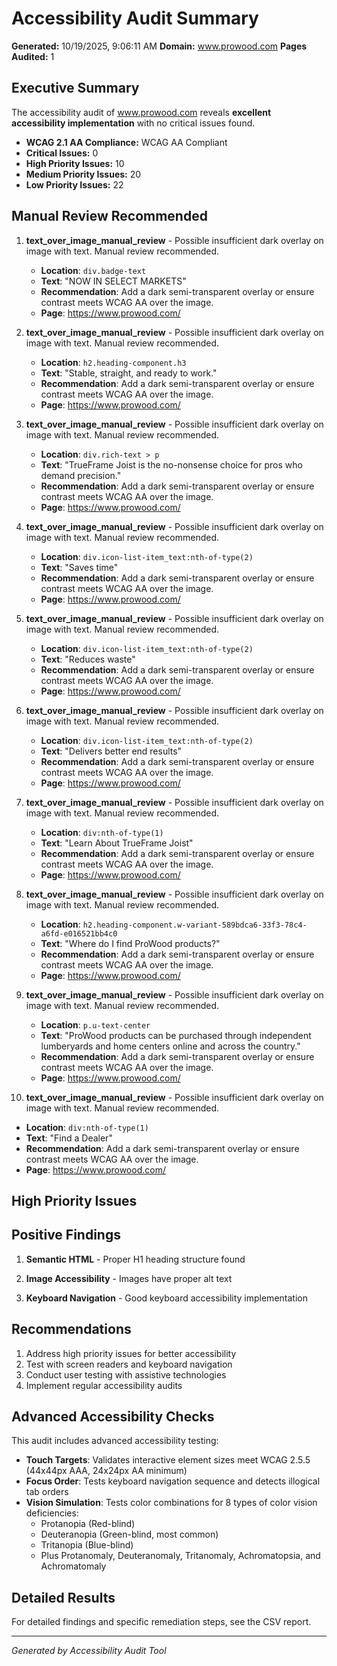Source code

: # Accessibility Audit Summary

**Generated:** 10/19/2025, 9:06:11 AM
**Domain:** www.prowood.com
**Pages Audited:** 1

## Executive Summary

The accessibility audit of www.prowood.com reveals **excellent accessibility implementation** with no critical issues found.

- **WCAG 2.1 AA Compliance:** WCAG AA Compliant
- **Critical Issues:** 0
- **High Priority Issues:** 10
- **Medium Priority Issues:** 20
- **Low Priority Issues:** 22

## Manual Review Recommended

1. **text_over_image_manual_review** - Possible insufficient dark overlay on image with text. Manual review recommended.
   - **Location**: `div.badge-text`
   - **Text**: "NOW IN SELECT MARKETS"
   - **Recommendation**: Add a dark semi-transparent overlay or ensure contrast meets WCAG AA over the image.
   - **Page**: https://www.prowood.com/

2. **text_over_image_manual_review** - Possible insufficient dark overlay on image with text. Manual review recommended.
   - **Location**: `h2.heading-component.h3`
   - **Text**: "Stable, straight, and ready to work."
   - **Recommendation**: Add a dark semi-transparent overlay or ensure contrast meets WCAG AA over the image.
   - **Page**: https://www.prowood.com/

3. **text_over_image_manual_review** - Possible insufficient dark overlay on image with text. Manual review recommended.
   - **Location**: `div.rich-text > p`
   - **Text**: "TrueFrame Joist is the no-nonsense choice for pros who demand precision."
   - **Recommendation**: Add a dark semi-transparent overlay or ensure contrast meets WCAG AA over the image.
   - **Page**: https://www.prowood.com/

4. **text_over_image_manual_review** - Possible insufficient dark overlay on image with text. Manual review recommended.
   - **Location**: `div.icon-list-item_text:nth-of-type(2)`
   - **Text**: "Saves time"
   - **Recommendation**: Add a dark semi-transparent overlay or ensure contrast meets WCAG AA over the image.
   - **Page**: https://www.prowood.com/

5. **text_over_image_manual_review** - Possible insufficient dark overlay on image with text. Manual review recommended.
   - **Location**: `div.icon-list-item_text:nth-of-type(2)`
   - **Text**: "Reduces waste"
   - **Recommendation**: Add a dark semi-transparent overlay or ensure contrast meets WCAG AA over the image.
   - **Page**: https://www.prowood.com/

6. **text_over_image_manual_review** - Possible insufficient dark overlay on image with text. Manual review recommended.
   - **Location**: `div.icon-list-item_text:nth-of-type(2)`
   - **Text**: "Delivers better end results"
   - **Recommendation**: Add a dark semi-transparent overlay or ensure contrast meets WCAG AA over the image.
   - **Page**: https://www.prowood.com/

7. **text_over_image_manual_review** - Possible insufficient dark overlay on image with text. Manual review recommended.
   - **Location**: `div:nth-of-type(1)`
   - **Text**: "Learn About TrueFrame Joist"
   - **Recommendation**: Add a dark semi-transparent overlay or ensure contrast meets WCAG AA over the image.
   - **Page**: https://www.prowood.com/

8. **text_over_image_manual_review** - Possible insufficient dark overlay on image with text. Manual review recommended.
   - **Location**: `h2.heading-component.w-variant-589bdca6-33f3-78c4-a6fd-e016521bb4c0`
   - **Text**: "Where do I find ProWood products?"
   - **Recommendation**: Add a dark semi-transparent overlay or ensure contrast meets WCAG AA over the image.
   - **Page**: https://www.prowood.com/

9. **text_over_image_manual_review** - Possible insufficient dark overlay on image with text. Manual review recommended.
   - **Location**: `p.u-text-center`
   - **Text**: "ProWood products can be purchased through independent lumberyards and home centers online and across the country."
   - **Recommendation**: Add a dark semi-transparent overlay or ensure contrast meets WCAG AA over the image.
   - **Page**: https://www.prowood.com/

10. **text_over_image_manual_review** - Possible insufficient dark overlay on image with text. Manual review recommended.
   - **Location**: `div:nth-of-type(1)`
   - **Text**: "Find a Dealer"
   - **Recommendation**: Add a dark semi-transparent overlay or ensure contrast meets WCAG AA over the image.
   - **Page**: https://www.prowood.com/

## High Priority Issues

## Positive Findings

1. **Semantic HTML** - Proper H1 heading structure found

2. **Image Accessibility** - Images have proper alt text

3. **Keyboard Navigation** - Good keyboard accessibility implementation

## Recommendations

1. Address high priority issues for better accessibility
2. Test with screen readers and keyboard navigation
3. Conduct user testing with assistive technologies
4. Implement regular accessibility audits

## Advanced Accessibility Checks

This audit includes advanced accessibility testing:

- **Touch Targets**: Validates interactive element sizes meet WCAG 2.5.5 (44x44px AAA, 24x24px AA minimum)
- **Focus Order**: Tests keyboard navigation sequence and detects illogical tab orders
- **Vision Simulation**: Tests color combinations for 8 types of color vision deficiencies:
  - Protanopia (Red-blind)
  - Deuteranopia (Green-blind, most common)
  - Tritanopia (Blue-blind)
  - Plus Protanomaly, Deuteranomaly, Tritanomaly, Achromatopsia, and Achromatomaly

## Detailed Results

For detailed findings and specific remediation steps, see the CSV report.

---
*Generated by Accessibility Audit Tool*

+++

Extract every line above containing the word "TrueFrame".

   - **Text**: "TrueFrame Joist is the no-nonsense choice for pros who demand precision."
   - **Text**: "Learn About TrueFrame Joist"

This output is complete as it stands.